WORKING ENVIRONMENT

Published: 01/09/2005, Volume II5, No. 5971 Page 20

There are two basic propositions that currently dominate policy thinking in healthcare. These are enshrined in the Healthcare Commission's Standards for Better Health and form the basis for management values to be used in implementing the standards.

The first is that consumers need to have control over their treatment if they are to maximise the benefits to be gained from health and social care. The second is that staff need to have control over their work and their environments if they are to deliver the best care.

The benefits of care are realised when consumers have contact with the NHS, and in most cases this is when staff and consumers have direct contact.

Managers need to find ways of ensuring that consumers and staff can both maximise what they get out of the relationship. Many management theories have suggested that organisations need to recognise the motivations of staff. Maslow's pyramid of needs (individual people are motivated by basic needs which, when satisfied, give rise to higher and higher needs) suggests that selfactualisation is the highest need that individuals strive to meet.

Based on an analysis of the work of Drucker and McGregor, Maslow concluded that the happiest workers are those whose work is recognised as an integral part of their lives.
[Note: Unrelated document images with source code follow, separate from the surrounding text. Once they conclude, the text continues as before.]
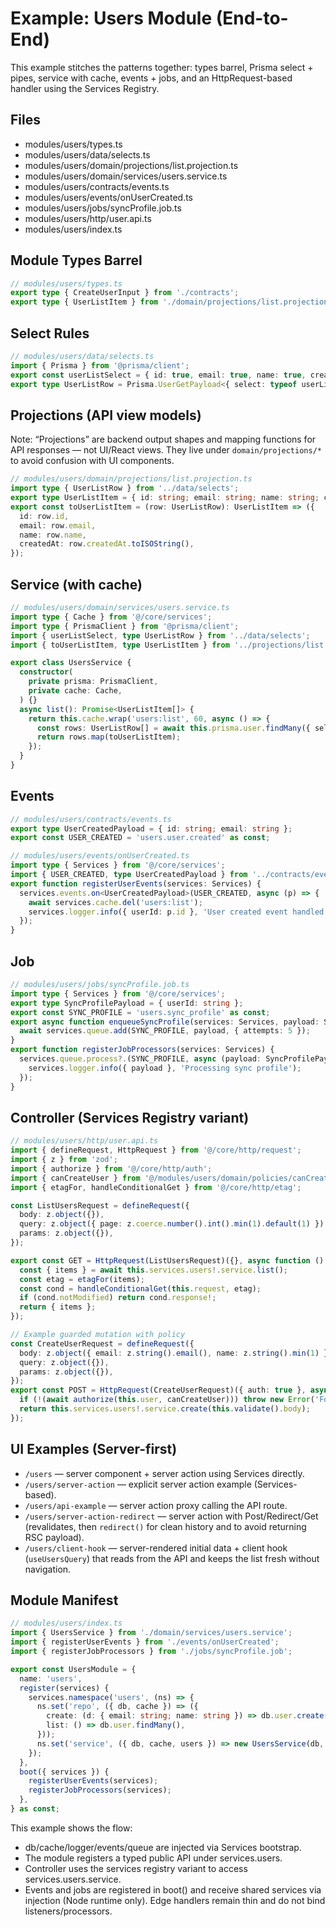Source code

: # Example: Users Module (End-to-End)

This example stitches the patterns together: types barrel, Prisma select + pipes, service with cache, events + jobs, and an HttpRequest-based handler using the Services Registry.

## Files

- modules/users/types.ts
- modules/users/data/selects.ts
- modules/users/domain/projections/list.projection.ts
- modules/users/domain/services/users.service.ts
- modules/users/contracts/events.ts
- modules/users/events/onUserCreated.ts
- modules/users/jobs/syncProfile.job.ts
- modules/users/http/user.api.ts
- modules/users/index.ts

## Module Types Barrel

```ts
// modules/users/types.ts
export type { CreateUserInput } from './contracts';
export type { UserListItem } from './domain/projections/list.projection';
```

## Select Rules

```ts
// modules/users/data/selects.ts
import { Prisma } from '@prisma/client';
export const userListSelect = { id: true, email: true, name: true, createdAt: true } as const;
export type UserListRow = Prisma.UserGetPayload<{ select: typeof userListSelect }>;
```

## Projections (API view models)

Note: “Projections” are backend output shapes and mapping functions for API responses — not UI/React views. They live under `domain/projections/*` to avoid confusion with UI components.

```ts
// modules/users/domain/projections/list.projection.ts
import type { UserListRow } from '../data/selects';
export type UserListItem = { id: string; email: string; name: string; createdAt: string };
export const toUserListItem = (row: UserListRow): UserListItem => ({
  id: row.id,
  email: row.email,
  name: row.name,
  createdAt: row.createdAt.toISOString(),
});
```

## Service (with cache)

```ts
// modules/users/domain/services/users.service.ts
import type { Cache } from '@/core/services';
import type { PrismaClient } from '@prisma/client';
import { userListSelect, type UserListRow } from '../data/selects';
import { toUserListItem, type UserListItem } from '../projections/list.projection';

export class UsersService {
  constructor(
    private prisma: PrismaClient,
    private cache: Cache,
  ) {}
  async list(): Promise<UserListItem[]> {
    return this.cache.wrap('users:list', 60, async () => {
      const rows: UserListRow[] = await this.prisma.user.findMany({ select: userListSelect });
      return rows.map(toUserListItem);
    });
  }
}
```

## Events

```ts
// modules/users/contracts/events.ts
export type UserCreatedPayload = { id: string; email: string };
export const USER_CREATED = 'users.user.created' as const;
```

```ts
// modules/users/events/onUserCreated.ts
import type { Services } from '@/core/services';
import { USER_CREATED, type UserCreatedPayload } from '../contracts/events';
export function registerUserEvents(services: Services) {
  services.events.on<UserCreatedPayload>(USER_CREATED, async (p) => {
    await services.cache.del('users:list');
    services.logger.info({ userId: p.id }, 'User created event handled');
  });
}
```

## Job

```ts
// modules/users/jobs/syncProfile.job.ts
import type { Services } from '@/core/services';
export type SyncProfilePayload = { userId: string };
export const SYNC_PROFILE = 'users.sync_profile' as const;
export async function enqueueSyncProfile(services: Services, payload: SyncProfilePayload) {
  await services.queue.add(SYNC_PROFILE, payload, { attempts: 5 });
}
export function registerJobProcessors(services: Services) {
  services.queue.process?.(SYNC_PROFILE, async (payload: SyncProfilePayload) => {
    services.logger.info({ payload }, 'Processing sync profile');
  });
}
```

## Controller (Services Registry variant)

```ts
// modules/users/http/user.api.ts
import { defineRequest, HttpRequest } from '@/core/http/request';
import { z } from 'zod';
import { authorize } from '@/core/http/auth';
import { canCreateUser } from '@/modules/users/domain/policies/canCreateUser';
import { etagFor, handleConditionalGet } from '@/core/http/etag';

const ListUsersRequest = defineRequest({
  body: z.object({}),
  query: z.object({ page: z.coerce.number().int().min(1).default(1) }),
  params: z.object({}),
});

export const GET = HttpRequest(ListUsersRequest)({}, async function () {
  const { items } = await this.services.users!.service.list();
  const etag = etagFor(items);
  const cond = handleConditionalGet(this.request, etag);
  if (cond.notModified) return cond.response!;
  return { items };
});

// Example guarded mutation with policy
const CreateUserRequest = defineRequest({
  body: z.object({ email: z.string().email(), name: z.string().min(1) }),
  query: z.object({}),
  params: z.object({}),
});
export const POST = HttpRequest(CreateUserRequest)({ auth: true }, async function () {
  if (!(await authorize(this.user, canCreateUser))) throw new Error('Forbidden');
  return this.services.users!.service.create(this.validate().body);
});
```

## UI Examples (Server-first)

- `/users` — server component + server action using Services directly.
- `/users/server-action` — explicit server action example (Services-based).
- `/users/api-example` — server action proxy calling the API route.
- `/users/server-action-redirect` — server action with Post/Redirect/Get (revalidates, then `redirect()` for clean history and to avoid returning RSC payload).
- `/users/client-hook` — server-rendered initial data + client hook (`useUsersQuery`) that reads from the API and keeps the list fresh without navigation.

## Module Manifest

```ts
// modules/users/index.ts
import { UsersService } from './domain/services/users.service';
import { registerUserEvents } from './events/onUserCreated';
import { registerJobProcessors } from './jobs/syncProfile.job';

export const UsersModule = {
  name: 'users',
  register(services) {
    services.namespace('users', (ns) => {
      ns.set('repo', ({ db, cache }) => ({
        create: (d: { email: string; name: string }) => db.user.create({ data: d }),
        list: () => db.user.findMany(),
      }));
      ns.set('service', ({ db, cache, users }) => new UsersService(db, cache));
    });
  },
  boot({ services }) {
    registerUserEvents(services);
    registerJobProcessors(services);
  },
} as const;
```

This example shows the flow:

- db/cache/logger/events/queue are injected via Services bootstrap.
- The module registers a typed public API under services.users.
- Controller uses the services registry variant to access services.users.service.
- Events and jobs are registered in boot() and receive shared services via injection (Node runtime only). Edge handlers remain thin and do not bind listeners/processors.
But even more so, how, where and by whom patients are treated will be integral to their lives, as will their expectations of healthcare.

Maslow (based on the work of McGregor) identified 36 propositions about how people wish to be treated.

He applied these to organisations, but analysis of a selection of these propositions demonstrates how they are equally applicable to patients/ clients and can form the basis for a universal set of management values.

For example, the proposition that everyone dislikes fearing anyone means patients should be free from fear and anxiety caused by healthcare staff's decision-making, and equally staff should be free from fear and anxiety caused by their superiors' decisions.

Managers could use these approaches in implementing the Standards for Better Health framework of values, which focuses on benefits to staff and patients/ clients and is intended to create an environment in which the needs of both are met at many levels, from safety through to self-actualisation.

Professor Ellie Scrivens is professor of health policy at Keele University and director of its Health Care Standards Unit, which is funded by the Department of Health. The views expressed here are those of the author and not necessarily those of the DoH.